# Senko's for river Saugeyes?



## dinkbuster1 (Oct 28, 2005)

anyone use Senko's for river 'Eyes? i use them on occasion for smallies when fishing faster moving water in the summer casting upstrteam and letting it bounce along the bottom as it drifts back down. just dawned on me last night that they may be good for 'Eyes, using a chartreuse or darter color, since they hug the bottom as well in swifter water. the waters where i usually fish for smallies are not known for having saugeyes in them so have yet to "accidentally" catch one on a senko.


----------



## Dandrews (Oct 10, 2010)

I caught a few in September or early October, I was fishing for smallmouth and let it drift into swifter water. The first one was an accident, I intentionally let it drift after that.
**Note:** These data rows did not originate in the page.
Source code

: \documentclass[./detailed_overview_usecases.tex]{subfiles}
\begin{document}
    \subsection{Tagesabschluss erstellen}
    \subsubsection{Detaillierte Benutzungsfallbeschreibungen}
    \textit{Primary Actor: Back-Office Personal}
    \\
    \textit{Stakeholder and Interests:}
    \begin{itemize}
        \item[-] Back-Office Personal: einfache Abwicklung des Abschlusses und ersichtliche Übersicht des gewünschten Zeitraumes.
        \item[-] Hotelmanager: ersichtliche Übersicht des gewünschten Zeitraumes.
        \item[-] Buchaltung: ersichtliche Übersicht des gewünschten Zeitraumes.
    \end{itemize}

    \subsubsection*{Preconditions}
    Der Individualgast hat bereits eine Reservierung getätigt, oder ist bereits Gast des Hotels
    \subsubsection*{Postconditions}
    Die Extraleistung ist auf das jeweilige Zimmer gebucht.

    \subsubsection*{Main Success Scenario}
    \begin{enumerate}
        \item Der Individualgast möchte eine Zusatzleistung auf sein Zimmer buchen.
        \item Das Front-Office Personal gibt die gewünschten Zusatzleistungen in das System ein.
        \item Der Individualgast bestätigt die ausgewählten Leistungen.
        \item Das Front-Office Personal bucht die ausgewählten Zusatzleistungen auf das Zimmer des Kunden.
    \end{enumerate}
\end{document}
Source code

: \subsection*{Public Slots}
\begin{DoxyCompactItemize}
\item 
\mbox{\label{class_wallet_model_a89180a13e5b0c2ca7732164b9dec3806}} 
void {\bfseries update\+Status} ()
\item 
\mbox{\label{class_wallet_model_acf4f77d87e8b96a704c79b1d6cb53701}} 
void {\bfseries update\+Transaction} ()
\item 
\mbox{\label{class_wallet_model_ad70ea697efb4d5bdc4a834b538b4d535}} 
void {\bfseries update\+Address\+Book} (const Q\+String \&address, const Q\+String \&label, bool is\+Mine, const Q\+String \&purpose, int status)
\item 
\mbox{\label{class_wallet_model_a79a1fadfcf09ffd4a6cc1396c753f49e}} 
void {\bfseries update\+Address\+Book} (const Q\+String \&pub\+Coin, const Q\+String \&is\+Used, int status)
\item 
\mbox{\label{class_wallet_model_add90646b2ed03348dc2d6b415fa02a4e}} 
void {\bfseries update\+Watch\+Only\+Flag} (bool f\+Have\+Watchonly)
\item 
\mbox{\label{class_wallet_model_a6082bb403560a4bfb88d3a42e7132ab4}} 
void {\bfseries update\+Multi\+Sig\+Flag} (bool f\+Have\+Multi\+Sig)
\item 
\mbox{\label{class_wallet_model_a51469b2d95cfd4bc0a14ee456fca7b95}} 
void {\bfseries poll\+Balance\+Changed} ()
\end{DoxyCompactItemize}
I haven't caught any on a senko since then, but I haven't really tried. When I caught the first one I was surprised but it makes sense. I was using blue pearl with silver flakes.


----------



## isaiashortie (Oct 24, 2009)

that sounds like it will work what color do u think would be good???


----------



## autogyroenthusiast (Oct 25, 2007)

caught a nice 18 incher a couple weeks ago letting a pearl fluke drift through fast water into a pool. it was the only fluke i had at the time and he tore it up pretty good, so i haven't had a chance to try it again. had a little weight on it, so it seems like it could be a decent way to catch some mid-day, deeper water eyes.


----------